* ASSIGNMENT:
Could you return all of the entries word for word, minus any pictures?

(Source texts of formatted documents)
::::::::

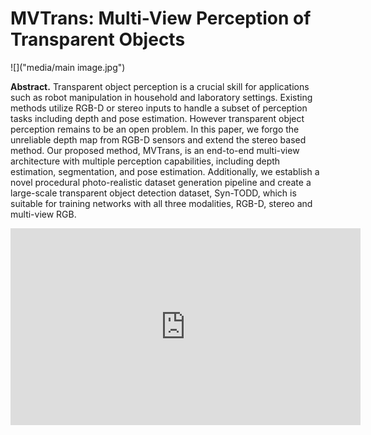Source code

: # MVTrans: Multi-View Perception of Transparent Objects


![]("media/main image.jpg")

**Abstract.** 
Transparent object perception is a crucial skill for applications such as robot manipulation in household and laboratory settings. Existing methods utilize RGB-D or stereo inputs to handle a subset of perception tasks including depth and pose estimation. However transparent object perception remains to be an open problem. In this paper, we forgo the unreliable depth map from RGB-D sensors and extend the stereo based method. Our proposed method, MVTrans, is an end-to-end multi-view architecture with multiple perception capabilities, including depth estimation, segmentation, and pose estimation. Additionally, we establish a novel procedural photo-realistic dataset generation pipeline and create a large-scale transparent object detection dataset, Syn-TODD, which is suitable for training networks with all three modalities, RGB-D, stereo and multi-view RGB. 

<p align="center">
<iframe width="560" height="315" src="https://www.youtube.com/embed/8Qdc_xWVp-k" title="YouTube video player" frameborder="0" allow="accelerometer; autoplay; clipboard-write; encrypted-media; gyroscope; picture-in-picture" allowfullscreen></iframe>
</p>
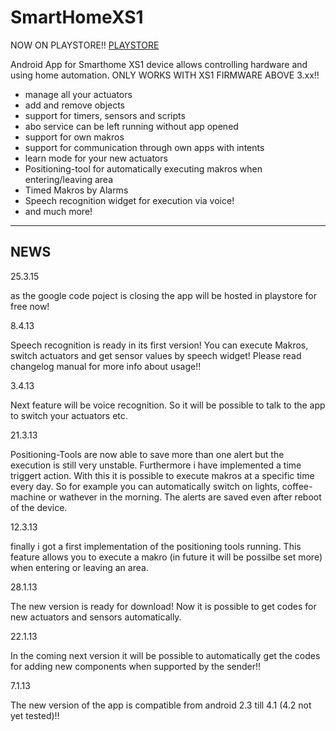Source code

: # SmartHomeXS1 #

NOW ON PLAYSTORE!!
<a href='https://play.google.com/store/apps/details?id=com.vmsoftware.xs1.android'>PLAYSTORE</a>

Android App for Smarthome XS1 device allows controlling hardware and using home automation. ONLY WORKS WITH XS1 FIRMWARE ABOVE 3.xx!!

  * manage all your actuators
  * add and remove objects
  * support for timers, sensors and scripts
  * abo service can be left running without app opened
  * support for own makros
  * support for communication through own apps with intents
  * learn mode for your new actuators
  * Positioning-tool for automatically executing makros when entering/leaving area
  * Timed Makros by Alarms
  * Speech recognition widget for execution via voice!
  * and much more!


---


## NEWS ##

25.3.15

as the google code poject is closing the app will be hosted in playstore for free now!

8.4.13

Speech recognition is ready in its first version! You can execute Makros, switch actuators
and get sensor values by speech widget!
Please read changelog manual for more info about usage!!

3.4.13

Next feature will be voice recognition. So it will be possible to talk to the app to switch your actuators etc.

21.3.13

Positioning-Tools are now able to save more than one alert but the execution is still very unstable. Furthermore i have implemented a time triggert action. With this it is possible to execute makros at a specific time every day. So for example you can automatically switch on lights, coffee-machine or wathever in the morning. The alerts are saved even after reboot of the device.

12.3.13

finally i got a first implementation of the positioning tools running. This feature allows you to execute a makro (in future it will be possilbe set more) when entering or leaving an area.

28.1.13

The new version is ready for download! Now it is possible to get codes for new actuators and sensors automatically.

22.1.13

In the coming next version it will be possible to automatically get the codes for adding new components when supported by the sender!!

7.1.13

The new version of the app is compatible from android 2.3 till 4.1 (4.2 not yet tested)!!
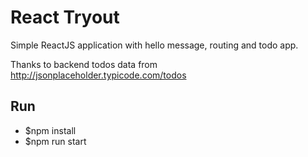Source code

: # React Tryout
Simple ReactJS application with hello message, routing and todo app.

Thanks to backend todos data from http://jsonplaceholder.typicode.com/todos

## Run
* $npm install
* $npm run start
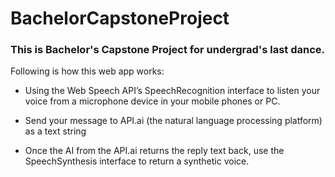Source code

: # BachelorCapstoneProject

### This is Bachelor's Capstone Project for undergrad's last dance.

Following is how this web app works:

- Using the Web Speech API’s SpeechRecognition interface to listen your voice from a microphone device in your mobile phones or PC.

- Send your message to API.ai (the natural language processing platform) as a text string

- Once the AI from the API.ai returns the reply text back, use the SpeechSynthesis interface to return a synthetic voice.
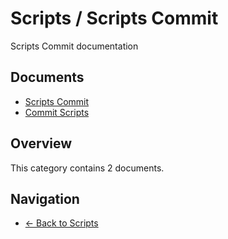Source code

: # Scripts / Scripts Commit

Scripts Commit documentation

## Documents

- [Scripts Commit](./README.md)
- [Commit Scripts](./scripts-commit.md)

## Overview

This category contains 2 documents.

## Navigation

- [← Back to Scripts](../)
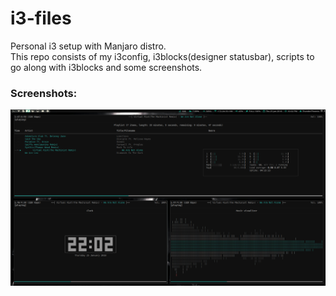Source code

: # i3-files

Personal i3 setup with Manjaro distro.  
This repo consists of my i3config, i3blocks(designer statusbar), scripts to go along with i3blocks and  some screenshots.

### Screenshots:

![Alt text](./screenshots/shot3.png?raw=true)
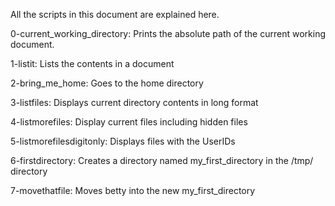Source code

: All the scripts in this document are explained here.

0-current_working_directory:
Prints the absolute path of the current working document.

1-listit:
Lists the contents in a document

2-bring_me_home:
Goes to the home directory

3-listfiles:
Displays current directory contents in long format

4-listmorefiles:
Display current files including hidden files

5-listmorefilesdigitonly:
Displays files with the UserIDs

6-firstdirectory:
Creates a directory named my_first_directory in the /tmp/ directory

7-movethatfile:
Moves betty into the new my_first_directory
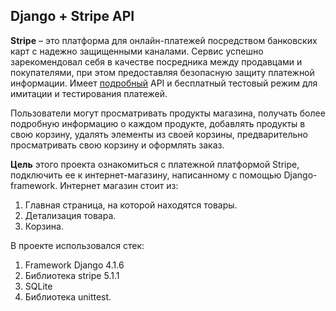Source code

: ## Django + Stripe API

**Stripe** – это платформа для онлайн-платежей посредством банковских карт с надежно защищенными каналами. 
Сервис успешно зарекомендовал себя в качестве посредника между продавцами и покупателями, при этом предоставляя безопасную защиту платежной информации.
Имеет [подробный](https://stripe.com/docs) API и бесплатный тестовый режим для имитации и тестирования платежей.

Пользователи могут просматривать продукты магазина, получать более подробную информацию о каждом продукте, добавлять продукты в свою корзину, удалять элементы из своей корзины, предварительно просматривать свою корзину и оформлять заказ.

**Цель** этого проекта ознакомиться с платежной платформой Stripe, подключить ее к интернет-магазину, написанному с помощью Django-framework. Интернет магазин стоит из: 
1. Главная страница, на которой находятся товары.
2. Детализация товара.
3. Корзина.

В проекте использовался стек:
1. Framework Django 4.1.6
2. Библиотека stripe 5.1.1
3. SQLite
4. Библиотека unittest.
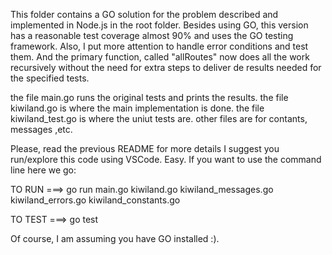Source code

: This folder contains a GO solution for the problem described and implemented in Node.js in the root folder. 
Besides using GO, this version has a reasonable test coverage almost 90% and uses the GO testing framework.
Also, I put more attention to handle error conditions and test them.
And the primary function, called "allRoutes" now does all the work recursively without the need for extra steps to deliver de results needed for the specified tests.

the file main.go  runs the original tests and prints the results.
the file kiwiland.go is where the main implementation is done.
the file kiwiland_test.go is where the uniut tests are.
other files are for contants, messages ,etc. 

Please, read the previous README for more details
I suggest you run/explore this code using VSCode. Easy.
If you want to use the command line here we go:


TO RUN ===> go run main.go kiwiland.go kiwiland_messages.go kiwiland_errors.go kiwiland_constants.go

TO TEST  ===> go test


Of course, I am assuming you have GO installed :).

::::::::

* SOLUTION:
Source code

: # MVTrans: Multi-View Perception of Transparent Objects


![]("media/main image.jpg")

**Abstract.** 
Transparent object perception is a crucial skill for applications such as robot manipulation in household and laboratory settings. Existing methods utilize RGB-D or stereo inputs to handle a subset of perception tasks including depth and pose estimation. However transparent object perception remains to be an open problem. In this paper, we forgo the unreliable depth map from RGB-D sensors and extend the stereo based method. Our proposed method, MVTrans, is an end-to-end multi-view architecture with multiple perception capabilities, including depth estimation, segmentation, and pose estimation. Additionally, we establish a novel procedural photo-realistic dataset generation pipeline and create a large-scale transparent object detection dataset, Syn-TODD, which is suitable for training networks with all three modalities, RGB-D, stereo and multi-view RGB. 

<p align="center">
<iframe width="560" height="315" src="https://www.youtube.com/embed/8Qdc_xWVp-k" title="YouTube video player" frameborder="0" allow="accelerometer; autoplay; clipboard-write; encrypted-media; gyroscope; picture-in-picture" allowfullscreen></iframe>
</p>
Source code

: # SmartHomeXS1 #

NOW ON PLAYSTORE!!
<a href='https://play.google.com/store/apps/details?id=com.vmsoftware.xs1.android'>PLAYSTORE</a>

Android App for Smarthome XS1 device allows controlling hardware and using home automation. ONLY WORKS WITH XS1 FIRMWARE ABOVE 3.xx!!

  * manage all your actuators
  * add and remove objects
  * support for timers, sensors and scripts
  * abo service can be left running without app opened
  * support for own makros
  * support for communication through own apps with intents
  * learn mode for your new actuators
  * Positioning-tool for automatically executing makros when entering/leaving area
  * Timed Makros by Alarms
  * Speech recognition widget for execution via voice!
  * and much more!


---


## NEWS ##

25.3.15

as the google code poject is closing the app will be hosted in playstore for free now!

8.4.13

Speech recognition is ready in its first version! You can execute Makros, switch actuators
and get sensor values by speech widget!
Please read changelog manual for more info about usage!!

3.4.13

Next feature will be voice recognition. So it will be possible to talk to the app to switch your actuators etc.

21.3.13

Positioning-Tools are now able to save more than one alert but the execution is still very unstable. Furthermore i have implemented a time triggert action. With this it is possible to execute makros at a specific time every day. So for example you can automatically switch on lights, coffee-machine or wathever in the morning. The alerts are saved even after reboot of the device.

12.3.13

finally i got a first implementation of the positioning tools running. This feature allows you to execute a makro (in future it will be possilbe set more) when entering or leaving an area.

28.1.13

The new version is ready for download! Now it is possible to get codes for new actuators and sensors automatically.

22.1.13

In the coming next version it will be possible to automatically get the codes for adding new components when supported by the sender!!

7.1.13

The new version of the app is compatible from android 2.3 till 4.1 (4.2 not yet tested)!!
Source code

: # React Tryout
Simple ReactJS application with hello message, routing and todo app.

Thanks to backend todos data from http://jsonplaceholder.typicode.com/todos

## Run
* $npm install
* $npm run start
Source code

: # BachelorCapstoneProject

### This is Bachelor's Capstone Project for undergrad's last dance.

Following is how this web app works:

- Using the Web Speech API’s SpeechRecognition interface to listen your voice from a microphone device in your mobile phones or PC.

- Send your message to API.ai (the natural language processing platform) as a text string

- Once the AI from the API.ai returns the reply text back, use the SpeechSynthesis interface to return a synthetic voice.
Source code

: # Scripts / Scripts Commit

Scripts Commit documentation

## Documents

- [Scripts Commit](./README.md)
- [Commit Scripts](./scripts-commit.md)

## Overview

This category contains 2 documents.

## Navigation

- [← Back to Scripts](../)
Source code

: # i3-files

Personal i3 setup with Manjaro distro.  
This repo consists of my i3config, i3blocks(designer statusbar), scripts to go along with i3blocks and  some screenshots.

### Screenshots:

![Alt text](./screenshots/shot3.png?raw=true)
Source code

: All the scripts in this document are explained here.

0-current_working_directory:
Prints the absolute path of the current working document.

1-listit:
Lists the contents in a document

2-bring_me_home:
Goes to the home directory

3-listfiles:
Displays current directory contents in long format

4-listmorefiles:
Display current files including hidden files

5-listmorefilesdigitonly:
Displays files with the UserIDs

6-firstdirectory:
Creates a directory named my_first_directory in the /tmp/ directory

7-movethatfile:
Moves betty into the new my_first_directory
Source code

: ## Django + Stripe API

**Stripe** – это платформа для онлайн-платежей посредством банковских карт с надежно защищенными каналами. 
Сервис успешно зарекомендовал себя в качестве посредника между продавцами и покупателями, при этом предоставляя безопасную защиту платежной информации.
Имеет [подробный](https://stripe.com/docs) API и бесплатный тестовый режим для имитации и тестирования платежей.

Пользователи могут просматривать продукты магазина, получать более подробную информацию о каждом продукте, добавлять продукты в свою корзину, удалять элементы из своей корзины, предварительно просматривать свою корзину и оформлять заказ.

**Цель** этого проекта ознакомиться с платежной платформой Stripe, подключить ее к интернет-магазину, написанному с помощью Django-framework. Интернет магазин стоит из: 
1. Главная страница, на которой находятся товары.
2. Детализация товара.
3. Корзина.

В проекте использовался стек:
1. Framework Django 4.1.6
2. Библиотека stripe 5.1.1
3. SQLite
4. Библиотека unittest.
Source code

: This folder contains a GO solution for the problem described and implemented in Node.js in the root folder. 
Besides using GO, this version has a reasonable test coverage almost 90% and uses the GO testing framework.
Also, I put more attention to handle error conditions and test them.
And the primary function, called "allRoutes" now does all the work recursively without the need for extra steps to deliver de results needed for the specified tests.

the file main.go  runs the original tests and prints the results.
the file kiwiland.go is where the main implementation is done.
the file kiwiland_test.go is where the uniut tests are.
other files are for contants, messages ,etc. 

Please, read the previous README for more details
I suggest you run/explore this code using VSCode. Easy.
If you want to use the command line here we go:


TO RUN ===> go run main.go kiwiland.go kiwiland_messages.go kiwiland_errors.go kiwiland_constants.go

TO TEST  ===> go test


Of course, I am assuming you have GO installed :).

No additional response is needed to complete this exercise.